Lord Justice Leveson has praised the regional newspaper industry, arguing criticisms of the "culture, practices and ethics of the press" do not apply to the sector, writes London Editor Graeme Demianyk.
He added the contribution local print journalists make to communities they serve is "truly without parallel", comments that were echoed by David Cameron in the House of Commons.
Against financial challenges posed by the recession and the internet, the appeal court judge urged the coalition Government to "look urgently" at how to "safeguard" the "much valued and important" local press.
Justice Leveson went on that the demise of local newspapers would be a "real loss for our democracy".
The Leveson report's proposed new law to "underpin" an independent press watchdog should "not provide an added burden to the regional and local press".
The report states: "(Regional newspapers) are less affected by the global availability of the biggest news stories but their contribution to local life is truly without parallel.
"Supported by advertisements, this source of income is increasingly migrating to the internet; local councils are producing local newsletters and therefore making less use of their local papers.
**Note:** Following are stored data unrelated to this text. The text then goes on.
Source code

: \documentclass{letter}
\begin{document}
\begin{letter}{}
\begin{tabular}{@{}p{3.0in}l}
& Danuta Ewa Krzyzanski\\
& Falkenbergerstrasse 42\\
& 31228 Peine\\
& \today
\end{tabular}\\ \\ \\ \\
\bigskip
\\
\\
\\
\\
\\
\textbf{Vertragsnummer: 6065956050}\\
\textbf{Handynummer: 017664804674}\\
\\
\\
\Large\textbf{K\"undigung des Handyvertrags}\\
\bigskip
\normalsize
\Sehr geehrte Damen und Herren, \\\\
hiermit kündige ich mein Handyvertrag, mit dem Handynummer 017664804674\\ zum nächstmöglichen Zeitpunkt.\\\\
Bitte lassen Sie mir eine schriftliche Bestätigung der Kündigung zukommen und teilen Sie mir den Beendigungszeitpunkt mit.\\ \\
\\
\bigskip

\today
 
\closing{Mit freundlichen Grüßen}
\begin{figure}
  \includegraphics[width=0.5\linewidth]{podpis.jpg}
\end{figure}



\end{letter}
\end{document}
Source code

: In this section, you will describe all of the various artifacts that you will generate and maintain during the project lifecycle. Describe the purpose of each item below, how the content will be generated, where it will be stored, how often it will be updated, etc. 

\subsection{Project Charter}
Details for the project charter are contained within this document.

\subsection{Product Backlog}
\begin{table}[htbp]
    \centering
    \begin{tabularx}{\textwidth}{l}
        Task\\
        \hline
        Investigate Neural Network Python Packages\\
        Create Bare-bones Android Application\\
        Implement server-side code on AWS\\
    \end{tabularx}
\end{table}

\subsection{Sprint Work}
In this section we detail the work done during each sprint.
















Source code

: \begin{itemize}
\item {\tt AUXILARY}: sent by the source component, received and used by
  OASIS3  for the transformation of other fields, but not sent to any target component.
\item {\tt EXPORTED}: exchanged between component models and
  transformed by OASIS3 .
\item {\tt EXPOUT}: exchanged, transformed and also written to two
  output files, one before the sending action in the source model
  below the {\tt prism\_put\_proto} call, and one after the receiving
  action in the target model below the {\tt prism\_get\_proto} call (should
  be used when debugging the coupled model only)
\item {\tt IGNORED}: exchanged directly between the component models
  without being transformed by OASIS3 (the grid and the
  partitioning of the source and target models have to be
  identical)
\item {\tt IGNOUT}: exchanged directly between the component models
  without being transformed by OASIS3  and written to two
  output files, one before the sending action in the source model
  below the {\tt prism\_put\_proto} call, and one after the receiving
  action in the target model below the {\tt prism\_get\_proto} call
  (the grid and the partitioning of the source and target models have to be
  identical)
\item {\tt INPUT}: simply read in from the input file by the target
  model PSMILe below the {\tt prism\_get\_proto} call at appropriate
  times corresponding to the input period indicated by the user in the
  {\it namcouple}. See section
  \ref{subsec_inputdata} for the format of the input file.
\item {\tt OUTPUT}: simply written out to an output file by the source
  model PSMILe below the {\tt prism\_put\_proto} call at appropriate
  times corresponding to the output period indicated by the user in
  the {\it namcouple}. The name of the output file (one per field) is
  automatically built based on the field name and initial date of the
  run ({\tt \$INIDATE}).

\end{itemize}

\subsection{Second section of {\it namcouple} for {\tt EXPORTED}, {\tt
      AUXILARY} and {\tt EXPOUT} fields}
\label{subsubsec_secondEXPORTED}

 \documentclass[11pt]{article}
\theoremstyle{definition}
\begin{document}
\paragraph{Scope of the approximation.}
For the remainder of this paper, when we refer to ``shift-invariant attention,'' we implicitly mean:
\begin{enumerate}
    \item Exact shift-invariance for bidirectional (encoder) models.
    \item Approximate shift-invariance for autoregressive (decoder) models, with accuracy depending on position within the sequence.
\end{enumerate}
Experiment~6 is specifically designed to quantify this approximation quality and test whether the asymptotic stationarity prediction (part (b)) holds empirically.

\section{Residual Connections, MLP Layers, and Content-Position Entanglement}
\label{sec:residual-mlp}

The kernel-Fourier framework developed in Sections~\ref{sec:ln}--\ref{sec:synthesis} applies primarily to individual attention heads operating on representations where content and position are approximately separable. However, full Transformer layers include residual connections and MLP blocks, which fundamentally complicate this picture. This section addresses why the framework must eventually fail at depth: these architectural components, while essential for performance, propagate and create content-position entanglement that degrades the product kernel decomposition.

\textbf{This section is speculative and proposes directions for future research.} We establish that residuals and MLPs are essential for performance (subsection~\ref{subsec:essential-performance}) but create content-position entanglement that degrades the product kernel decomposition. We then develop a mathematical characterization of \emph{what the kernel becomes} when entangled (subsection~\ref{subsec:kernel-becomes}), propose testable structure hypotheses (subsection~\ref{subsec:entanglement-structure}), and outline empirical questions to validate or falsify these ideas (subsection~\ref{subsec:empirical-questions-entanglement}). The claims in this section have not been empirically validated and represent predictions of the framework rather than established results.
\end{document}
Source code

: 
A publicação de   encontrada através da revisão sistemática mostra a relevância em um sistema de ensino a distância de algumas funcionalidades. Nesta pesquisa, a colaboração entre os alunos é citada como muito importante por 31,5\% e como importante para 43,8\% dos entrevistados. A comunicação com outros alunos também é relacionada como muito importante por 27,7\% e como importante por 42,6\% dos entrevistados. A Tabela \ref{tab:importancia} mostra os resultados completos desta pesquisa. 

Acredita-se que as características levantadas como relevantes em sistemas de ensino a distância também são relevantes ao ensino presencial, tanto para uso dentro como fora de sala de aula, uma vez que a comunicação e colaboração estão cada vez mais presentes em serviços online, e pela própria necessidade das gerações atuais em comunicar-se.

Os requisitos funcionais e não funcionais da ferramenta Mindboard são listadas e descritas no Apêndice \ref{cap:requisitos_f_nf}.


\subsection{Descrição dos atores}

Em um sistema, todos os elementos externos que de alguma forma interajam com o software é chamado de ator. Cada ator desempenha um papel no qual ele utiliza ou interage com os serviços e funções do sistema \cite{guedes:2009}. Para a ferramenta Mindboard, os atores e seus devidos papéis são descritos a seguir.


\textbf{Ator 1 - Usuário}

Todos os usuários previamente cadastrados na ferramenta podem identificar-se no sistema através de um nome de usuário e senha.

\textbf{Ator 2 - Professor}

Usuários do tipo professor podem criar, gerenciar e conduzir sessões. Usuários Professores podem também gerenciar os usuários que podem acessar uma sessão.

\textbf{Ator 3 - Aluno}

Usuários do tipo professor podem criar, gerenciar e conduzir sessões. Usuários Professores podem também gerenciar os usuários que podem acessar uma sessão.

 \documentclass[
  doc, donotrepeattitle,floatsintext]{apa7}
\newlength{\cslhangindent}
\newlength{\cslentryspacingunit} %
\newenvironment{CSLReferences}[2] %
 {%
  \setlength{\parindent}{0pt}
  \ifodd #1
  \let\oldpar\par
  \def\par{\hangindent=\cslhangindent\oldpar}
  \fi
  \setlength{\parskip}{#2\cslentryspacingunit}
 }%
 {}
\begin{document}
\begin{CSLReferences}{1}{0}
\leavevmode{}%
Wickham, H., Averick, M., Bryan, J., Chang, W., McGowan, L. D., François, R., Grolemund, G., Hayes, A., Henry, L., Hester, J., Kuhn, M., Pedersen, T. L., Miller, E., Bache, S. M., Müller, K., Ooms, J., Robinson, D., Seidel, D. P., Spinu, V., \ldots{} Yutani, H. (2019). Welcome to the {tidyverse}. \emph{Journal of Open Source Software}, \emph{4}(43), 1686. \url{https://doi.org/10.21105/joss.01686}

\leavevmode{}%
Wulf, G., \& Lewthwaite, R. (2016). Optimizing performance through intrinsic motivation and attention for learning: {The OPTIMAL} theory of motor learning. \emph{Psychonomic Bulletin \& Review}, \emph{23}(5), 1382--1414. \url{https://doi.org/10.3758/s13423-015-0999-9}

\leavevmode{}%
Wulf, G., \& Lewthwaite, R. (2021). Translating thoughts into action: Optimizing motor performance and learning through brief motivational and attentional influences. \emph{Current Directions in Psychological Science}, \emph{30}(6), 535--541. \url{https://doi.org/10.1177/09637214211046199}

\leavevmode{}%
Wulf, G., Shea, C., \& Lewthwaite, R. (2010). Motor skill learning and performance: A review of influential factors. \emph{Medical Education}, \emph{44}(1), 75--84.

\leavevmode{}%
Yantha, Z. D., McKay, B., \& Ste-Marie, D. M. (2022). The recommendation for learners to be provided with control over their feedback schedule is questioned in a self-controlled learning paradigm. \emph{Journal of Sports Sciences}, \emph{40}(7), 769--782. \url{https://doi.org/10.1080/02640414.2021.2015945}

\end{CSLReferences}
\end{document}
Many are no longer financially viable and they are all under enormous pressure as they strive to re-write the business model necessary for survival.
"Yet their demise would be a huge setback for communities (where they report on local politics, occurrences in the local courts, local events, local sports and the like) and would be a real loss for our democracy.
"Although accuracy and similar complaints are made against local newspapers, the criticisms of culture, practices and ethics of the press that have been raised in this inquiry do not affect them: on the contrary, they have been much praised."
It adds: "The Government should look urgently as what action it might be able take to help safeguard the ongoing viability of this much valued and important part of the British press.
"It is clear to me that local, high-quality and trusted newspapers are good for our communities, our identity and our democracy and play an important social role."
Adrian Jeakings, president of the Newspaper Society, which represents the regional newspaper industry, made clear its was opposed to state regulation.
He said: "Local newspapers have always been vehemently opposed to any form of statutory involvement or underpinning in the regulation of the Press, including the oversight by Ofcom proposed in the report.
"This would impose an unacceptable regulatory burden on the industry, potentially inhibiting freedom of speech and the freedom to publish."